1. 1.
    +3
    mutlu olman beni yaralamaz.
    bu kadar bencil olamadım henüz.

    iki dilim ekmeğin, bir buçuğunu zorla sana yediren adamım ben.
    bil bunu, üzülmem.

    ama sevinemem de.
    ···
  2. 2.
    +3
    GiTTiĞiN GÜNÜ HiÇ UNUTMUYORUM.

    beynimden vurulmuşa dönmemin sebebi gidişin değildi sahi.
    ellerini başkasının tutacağı ve benim ellerimin buz keseceği daha çok korkutuyordu gözümü.
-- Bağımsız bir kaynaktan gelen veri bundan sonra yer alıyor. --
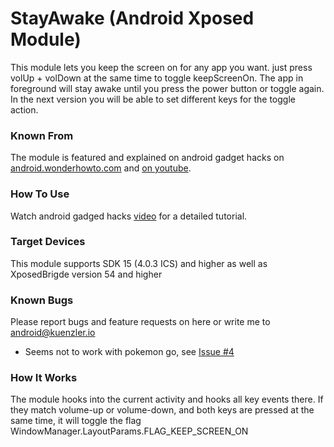 # StayAwake (Android Xposed Module)
This module lets you keep the screen on for any app you want. just press volUp + volDown at the same time to toggle keepScreenOn. The app in foreground will stay awake until you press the power button or toggle again. In the next version you will be able to set different keys for the toggle action.

### Known From

The module is featured and explained on android gadget hacks on [android.wonderhowto.com](http://android.wonderhowto.com/how-to/keep-your-androids-screen-from-turning-off-automatically-per-app-basis-0171931/) and [on youtube](https://www.youtube.com/watch?v=Z4Lb4U64KTQ).

### How To Use

Watch android gadged hacks [video](https://www.youtube.com/watch?v=Z4Lb4U64KTQ) for a detailed tutorial.

### Target Devices

This module supports SDK 15 (4.0.3 ICS) and higher as well as XposedBrigde version 54 and higher


### Known Bugs
Please report bugs and feature requests on here or write me to android@kuenzler.io

 - Seems not to work with pokemon go, see [Issue #4](https://github.com/92lleo/StayAwake/issues/4)

### How It Works

The module hooks into the current activity and hooks all key events there. If they match volume-up or volume-down, and both keys are pressed at the same time, it will toggle the flag WindowManager.LayoutParams.FLAG_KEEP_SCREEN_ON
    şimdi hep soğuk ellerim.
    yine de geleceksen beklerim.
    1 yıl da beklerim, bir ömür boyu da beklerim...
    ···
  3. 3.
    +2
    girdim parka, kimseyi bulamadım.
    güvenlik ali bile yerinde değildi.
    hava tekrar değişti, iklim dediğin bile irkildi
    rüzgar yüzüme tokat gibi vurdu sanki gerçekleri!
    boş salıncak, sallandıkça sallandı.

    ben ağladım.

    o sallandı...

    ben iyice ağladım...

    gittiğini kabullenemeyen sadece ben değildim.
    belli ki salıncak da kabullenemiyordu.

    biliyordu, hiçbir kız o salıncakta o kadar güzel sallanmayacaktı bir daha.
    ve hiç kimse ben gibi sallayamayacaktı...
    ···
  4. 4.
    +2
    ali'nin geldiğini fark etmemişim.

    "noldu lan hayırdır?" diye omzumu silkelemesi ile başımı kaldırdım.
    yaşlı gözlerimi gördü, yüzü değişti.
    özge mi? dedi.

    kafa salladım.

    "sana kız mı yok oğlum ne bu halin?"

    ters bir bakış attım.
    yoktu bana kız, başkası yar olamazdı.

    başka elleri tutmak, sarılmak, o kadar kolay mıydı?
    salıncak ne derdi sonra?
    kaydırak kin kusmaz mıydı?

    kusardı elbet.
    ···
  5. 5.
    +4 -2
    çünkü hiçbir yerde, sende durduğu gibi durmadı.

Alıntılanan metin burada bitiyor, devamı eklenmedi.